What do you have buried in your basement? During my childhood, my basement always represented a mixture of the known and unknown elements of my life, the familiar and the scary. It was where I played ping pong with my dad most evenings, and where I could play with my Legos and building blocks. But that all took place in one corner of the basement, with the rest of the basement area remaining a dark and unfamiliar space where only my cat regularly ventured. The space wasn’t empty; rather, it contained piles of unopened boxes, stacked firmly on dusty shelves. These boxes were the forgotten belongings of my family, left unopened after we moved into our current house in 1996.

My family’s forgotten basement items are, for the most part, innocuous, casting no shadow over our day-to-day lives. But the sense of mystery remains, and I do feel that a burden will be lifted from my family when we do finally get around to finishing the unpacking we started 19 years ago.

A similar sense of mystery hangs over the family profiled in Robert Frost’s “The Witch of Coös (1922). As we saw last week, this lonely family of northern New Hampshire, consisting only of an aged, widowed mother and her son, harbors a secret of sinister dimensions: a living skeleton, confined in their attic. But the skeleton was not always a denizen of the attic. The skeleton, or "the bones," as the mother and son call it, was, after his death, buried in the house's cellar. As the mother says: “We know they had a grave down in the cellar.”

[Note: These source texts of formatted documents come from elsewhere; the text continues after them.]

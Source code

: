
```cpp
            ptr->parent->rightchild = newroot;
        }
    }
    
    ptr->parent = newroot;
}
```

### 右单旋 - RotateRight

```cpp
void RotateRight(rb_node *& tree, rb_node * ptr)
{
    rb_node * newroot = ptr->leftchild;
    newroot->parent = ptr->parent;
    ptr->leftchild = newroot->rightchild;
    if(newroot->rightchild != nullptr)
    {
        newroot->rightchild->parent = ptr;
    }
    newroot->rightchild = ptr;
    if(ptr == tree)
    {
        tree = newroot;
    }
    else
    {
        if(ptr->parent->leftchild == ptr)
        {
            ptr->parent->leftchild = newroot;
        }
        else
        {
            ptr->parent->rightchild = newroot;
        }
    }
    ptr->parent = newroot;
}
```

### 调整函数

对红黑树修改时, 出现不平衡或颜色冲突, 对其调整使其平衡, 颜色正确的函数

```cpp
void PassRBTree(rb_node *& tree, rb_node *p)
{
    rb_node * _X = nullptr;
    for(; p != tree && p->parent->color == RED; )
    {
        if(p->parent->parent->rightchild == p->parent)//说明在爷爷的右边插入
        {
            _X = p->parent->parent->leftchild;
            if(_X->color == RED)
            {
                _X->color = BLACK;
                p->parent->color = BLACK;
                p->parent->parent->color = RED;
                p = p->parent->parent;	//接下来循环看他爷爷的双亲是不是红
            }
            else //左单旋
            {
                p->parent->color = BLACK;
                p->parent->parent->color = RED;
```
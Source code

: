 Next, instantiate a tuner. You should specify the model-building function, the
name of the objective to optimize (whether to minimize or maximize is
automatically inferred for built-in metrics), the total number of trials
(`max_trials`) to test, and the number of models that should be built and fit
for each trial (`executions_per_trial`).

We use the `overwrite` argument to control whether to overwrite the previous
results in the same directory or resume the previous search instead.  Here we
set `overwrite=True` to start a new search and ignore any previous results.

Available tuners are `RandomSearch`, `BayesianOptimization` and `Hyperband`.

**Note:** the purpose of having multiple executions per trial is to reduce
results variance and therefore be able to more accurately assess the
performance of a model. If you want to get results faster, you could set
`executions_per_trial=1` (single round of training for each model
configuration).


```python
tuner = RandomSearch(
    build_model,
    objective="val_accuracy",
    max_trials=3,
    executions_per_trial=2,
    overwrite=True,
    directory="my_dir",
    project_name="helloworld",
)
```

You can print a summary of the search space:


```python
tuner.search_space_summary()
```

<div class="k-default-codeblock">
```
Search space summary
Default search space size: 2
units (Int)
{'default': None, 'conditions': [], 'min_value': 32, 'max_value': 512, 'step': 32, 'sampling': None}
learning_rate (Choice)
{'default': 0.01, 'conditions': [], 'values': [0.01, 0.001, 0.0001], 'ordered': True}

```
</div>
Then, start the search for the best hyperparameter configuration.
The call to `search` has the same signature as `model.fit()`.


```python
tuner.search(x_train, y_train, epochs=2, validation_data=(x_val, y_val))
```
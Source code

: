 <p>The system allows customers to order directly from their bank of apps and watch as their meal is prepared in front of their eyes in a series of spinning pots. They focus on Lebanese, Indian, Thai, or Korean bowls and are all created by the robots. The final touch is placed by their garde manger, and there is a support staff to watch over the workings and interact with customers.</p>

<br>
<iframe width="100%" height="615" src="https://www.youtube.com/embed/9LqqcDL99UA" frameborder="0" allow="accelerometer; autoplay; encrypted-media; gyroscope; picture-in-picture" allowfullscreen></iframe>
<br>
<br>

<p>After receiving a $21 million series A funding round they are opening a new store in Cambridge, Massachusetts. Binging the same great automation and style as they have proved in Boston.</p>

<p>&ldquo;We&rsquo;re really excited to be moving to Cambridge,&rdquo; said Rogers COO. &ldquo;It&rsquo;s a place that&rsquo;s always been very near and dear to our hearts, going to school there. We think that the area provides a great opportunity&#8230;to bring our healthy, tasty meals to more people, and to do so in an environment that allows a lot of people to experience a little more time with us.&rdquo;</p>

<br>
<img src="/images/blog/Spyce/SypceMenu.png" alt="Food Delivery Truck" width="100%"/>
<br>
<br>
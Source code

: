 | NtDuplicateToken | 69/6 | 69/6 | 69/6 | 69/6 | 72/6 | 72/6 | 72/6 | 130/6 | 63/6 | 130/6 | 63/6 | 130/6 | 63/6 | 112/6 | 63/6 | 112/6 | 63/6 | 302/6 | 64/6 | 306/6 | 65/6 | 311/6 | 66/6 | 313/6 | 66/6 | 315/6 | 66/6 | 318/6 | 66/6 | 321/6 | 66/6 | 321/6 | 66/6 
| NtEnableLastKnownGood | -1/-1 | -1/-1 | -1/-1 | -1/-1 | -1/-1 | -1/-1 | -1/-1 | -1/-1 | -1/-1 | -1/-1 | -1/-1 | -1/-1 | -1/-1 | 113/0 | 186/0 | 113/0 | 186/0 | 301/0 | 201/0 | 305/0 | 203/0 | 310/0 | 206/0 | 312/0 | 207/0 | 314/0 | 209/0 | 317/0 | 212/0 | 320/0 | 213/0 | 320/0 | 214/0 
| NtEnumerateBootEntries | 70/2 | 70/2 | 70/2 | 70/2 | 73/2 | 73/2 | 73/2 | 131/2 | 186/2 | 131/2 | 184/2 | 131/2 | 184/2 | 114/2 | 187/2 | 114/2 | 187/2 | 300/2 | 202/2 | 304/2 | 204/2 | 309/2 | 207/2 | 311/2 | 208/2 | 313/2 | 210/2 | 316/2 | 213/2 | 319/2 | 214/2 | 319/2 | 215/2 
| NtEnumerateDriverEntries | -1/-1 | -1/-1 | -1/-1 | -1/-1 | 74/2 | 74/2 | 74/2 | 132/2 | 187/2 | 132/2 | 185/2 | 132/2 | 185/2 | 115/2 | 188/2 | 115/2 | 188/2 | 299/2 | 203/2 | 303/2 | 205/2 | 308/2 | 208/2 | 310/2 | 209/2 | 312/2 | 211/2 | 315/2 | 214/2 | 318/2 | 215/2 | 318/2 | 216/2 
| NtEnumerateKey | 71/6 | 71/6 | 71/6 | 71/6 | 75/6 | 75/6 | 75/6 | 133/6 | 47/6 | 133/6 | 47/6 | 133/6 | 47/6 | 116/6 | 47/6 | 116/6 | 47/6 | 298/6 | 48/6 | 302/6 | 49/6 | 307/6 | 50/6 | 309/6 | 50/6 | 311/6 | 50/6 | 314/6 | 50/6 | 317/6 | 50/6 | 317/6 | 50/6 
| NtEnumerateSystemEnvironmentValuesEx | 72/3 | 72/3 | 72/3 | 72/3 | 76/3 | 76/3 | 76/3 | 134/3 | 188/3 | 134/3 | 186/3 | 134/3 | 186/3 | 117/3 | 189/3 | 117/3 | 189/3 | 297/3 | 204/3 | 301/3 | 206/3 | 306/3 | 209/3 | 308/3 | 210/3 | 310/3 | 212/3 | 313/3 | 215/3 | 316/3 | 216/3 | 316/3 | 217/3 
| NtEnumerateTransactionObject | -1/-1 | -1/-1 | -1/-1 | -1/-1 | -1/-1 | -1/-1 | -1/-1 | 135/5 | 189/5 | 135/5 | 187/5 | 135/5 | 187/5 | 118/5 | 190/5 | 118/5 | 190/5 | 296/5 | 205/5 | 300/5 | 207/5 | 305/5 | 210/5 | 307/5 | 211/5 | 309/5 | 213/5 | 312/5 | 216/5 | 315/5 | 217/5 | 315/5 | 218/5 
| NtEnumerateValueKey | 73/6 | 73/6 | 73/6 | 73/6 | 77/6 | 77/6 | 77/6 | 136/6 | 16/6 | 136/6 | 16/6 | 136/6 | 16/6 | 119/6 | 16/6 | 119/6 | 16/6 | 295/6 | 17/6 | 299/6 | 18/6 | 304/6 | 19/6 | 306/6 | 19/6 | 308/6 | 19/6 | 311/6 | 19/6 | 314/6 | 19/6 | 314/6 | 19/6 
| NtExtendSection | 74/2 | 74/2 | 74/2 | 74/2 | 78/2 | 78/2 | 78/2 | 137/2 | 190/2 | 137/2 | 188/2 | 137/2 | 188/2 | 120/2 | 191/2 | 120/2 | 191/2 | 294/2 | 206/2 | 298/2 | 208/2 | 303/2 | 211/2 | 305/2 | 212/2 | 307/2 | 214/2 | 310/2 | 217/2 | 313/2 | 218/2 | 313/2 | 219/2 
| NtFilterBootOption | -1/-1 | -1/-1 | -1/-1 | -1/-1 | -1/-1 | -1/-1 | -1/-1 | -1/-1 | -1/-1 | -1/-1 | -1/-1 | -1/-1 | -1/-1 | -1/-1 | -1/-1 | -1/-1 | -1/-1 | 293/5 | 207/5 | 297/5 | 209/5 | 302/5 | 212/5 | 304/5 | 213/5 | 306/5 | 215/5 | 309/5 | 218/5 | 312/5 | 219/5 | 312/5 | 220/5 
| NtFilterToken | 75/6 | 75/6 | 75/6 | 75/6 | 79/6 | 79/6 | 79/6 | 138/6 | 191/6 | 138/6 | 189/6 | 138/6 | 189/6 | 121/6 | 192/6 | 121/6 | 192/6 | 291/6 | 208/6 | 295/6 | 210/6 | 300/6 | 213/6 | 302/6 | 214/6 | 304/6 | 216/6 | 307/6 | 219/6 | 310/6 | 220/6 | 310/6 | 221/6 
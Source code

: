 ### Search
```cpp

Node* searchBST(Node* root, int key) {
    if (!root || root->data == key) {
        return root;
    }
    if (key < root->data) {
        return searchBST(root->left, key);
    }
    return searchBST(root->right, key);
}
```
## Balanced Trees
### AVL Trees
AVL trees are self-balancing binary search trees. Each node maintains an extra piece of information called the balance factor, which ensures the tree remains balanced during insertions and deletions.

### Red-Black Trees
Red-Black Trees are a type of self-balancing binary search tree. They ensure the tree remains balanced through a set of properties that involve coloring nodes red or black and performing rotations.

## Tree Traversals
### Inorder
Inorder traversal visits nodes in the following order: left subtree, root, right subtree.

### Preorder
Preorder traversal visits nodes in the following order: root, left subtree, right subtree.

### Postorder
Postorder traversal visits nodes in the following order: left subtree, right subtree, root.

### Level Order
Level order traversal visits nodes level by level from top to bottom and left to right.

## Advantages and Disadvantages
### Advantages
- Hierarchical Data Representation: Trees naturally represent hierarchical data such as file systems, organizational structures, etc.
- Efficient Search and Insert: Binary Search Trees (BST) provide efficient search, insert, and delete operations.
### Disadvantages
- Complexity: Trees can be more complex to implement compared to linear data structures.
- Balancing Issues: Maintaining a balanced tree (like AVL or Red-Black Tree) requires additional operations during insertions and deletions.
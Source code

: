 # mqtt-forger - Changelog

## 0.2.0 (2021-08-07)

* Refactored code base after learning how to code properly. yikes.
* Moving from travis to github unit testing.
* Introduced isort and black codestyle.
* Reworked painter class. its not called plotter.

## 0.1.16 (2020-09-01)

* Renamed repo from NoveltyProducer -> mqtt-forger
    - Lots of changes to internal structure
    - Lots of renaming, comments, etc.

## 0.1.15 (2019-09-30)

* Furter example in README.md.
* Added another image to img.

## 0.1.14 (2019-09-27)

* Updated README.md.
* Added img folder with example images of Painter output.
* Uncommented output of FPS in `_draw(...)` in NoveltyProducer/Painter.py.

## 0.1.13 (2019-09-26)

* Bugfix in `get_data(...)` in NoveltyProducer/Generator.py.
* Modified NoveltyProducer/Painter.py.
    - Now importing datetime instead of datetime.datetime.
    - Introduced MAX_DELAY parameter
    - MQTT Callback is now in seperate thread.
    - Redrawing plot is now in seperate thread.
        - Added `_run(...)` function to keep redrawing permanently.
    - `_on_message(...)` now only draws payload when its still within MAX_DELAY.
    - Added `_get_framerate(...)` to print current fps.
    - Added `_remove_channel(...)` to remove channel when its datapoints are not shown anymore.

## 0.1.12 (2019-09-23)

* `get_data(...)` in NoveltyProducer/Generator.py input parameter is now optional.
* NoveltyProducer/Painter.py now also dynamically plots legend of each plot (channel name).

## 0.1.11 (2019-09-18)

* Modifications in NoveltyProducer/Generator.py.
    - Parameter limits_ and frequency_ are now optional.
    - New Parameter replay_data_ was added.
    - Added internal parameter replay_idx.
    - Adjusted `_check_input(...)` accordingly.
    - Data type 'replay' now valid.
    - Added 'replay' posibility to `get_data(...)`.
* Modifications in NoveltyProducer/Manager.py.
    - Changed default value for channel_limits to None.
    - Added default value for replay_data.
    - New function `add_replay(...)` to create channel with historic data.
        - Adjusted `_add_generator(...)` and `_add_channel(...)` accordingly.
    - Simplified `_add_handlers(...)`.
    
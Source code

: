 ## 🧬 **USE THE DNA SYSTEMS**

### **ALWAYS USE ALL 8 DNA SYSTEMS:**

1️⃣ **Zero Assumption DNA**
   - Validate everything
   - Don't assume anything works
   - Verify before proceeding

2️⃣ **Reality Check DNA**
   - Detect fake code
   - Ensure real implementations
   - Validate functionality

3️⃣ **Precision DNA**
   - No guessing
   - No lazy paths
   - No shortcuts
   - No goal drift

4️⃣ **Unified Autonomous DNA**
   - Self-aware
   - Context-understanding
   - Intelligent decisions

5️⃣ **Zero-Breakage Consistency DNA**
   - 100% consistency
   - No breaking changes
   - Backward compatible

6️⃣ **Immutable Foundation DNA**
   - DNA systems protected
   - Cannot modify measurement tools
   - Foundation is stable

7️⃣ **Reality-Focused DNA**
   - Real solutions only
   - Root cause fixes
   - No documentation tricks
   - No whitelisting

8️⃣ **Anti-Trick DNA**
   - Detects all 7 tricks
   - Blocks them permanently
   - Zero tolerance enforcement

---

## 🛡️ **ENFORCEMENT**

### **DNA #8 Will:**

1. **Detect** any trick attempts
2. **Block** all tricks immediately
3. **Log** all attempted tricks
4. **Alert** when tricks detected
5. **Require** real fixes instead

Like my family’s boxes, the bones lay for many years in their basement grave, forgotten or ignored by the family living above. Contrary to the son’s assertions, these bones did not belong to an unknown stranger. Exhorting her son to “tell the truth for once,” the mother admits that the bones once belonged to a man she knew intimately. But not even death could end their relationship, for a terrible secret hung over their life together. Unacknowledged by the family after the bones’ consignment to their basement grave, the un-rectified errors of the past eventually returned to haunt the living family. Rousing themselves late one winter night, the bones ascended the basement steps in hopes of re-entering the world of the living. Confronting the skeleton alone while her husband slept, the mother faced a fearful sight: “A tongue of fire / flashed out and licked along his upper teeth. / Smoke rolled inside the sockets of his eyes.”

Yet despite its demonic visage, the skeleton was still familiar to the mother, for she had not entirely forgotten their former relationship: “Then he came at me with one hand outstretched, / the way he did in life once.” Striking out, the mother knocked the skeleton’s hand off and chased him into the attic.

Many years passed. While the skeleton remained stuck in the attic, the mother’s husband died, leaving her a widow. And now, allowed an outside audience at last, she finally tells the truth, explaining that the skeleton was a man her husband killed: “I mean a man he killed instead of me.”

Frost does not reveal more than this. Perhaps the murdered man had had an affair with the mother, perhaps the skeleton had done something even worse. But now that his story has finally been acknowledged, perhaps he can rest in peace, along with the mother and son. This, I think, is an important lesson: Do not leave your past unpacked and forgotten in your basement or attic. Instead, acknowledge the past and move forward with your life.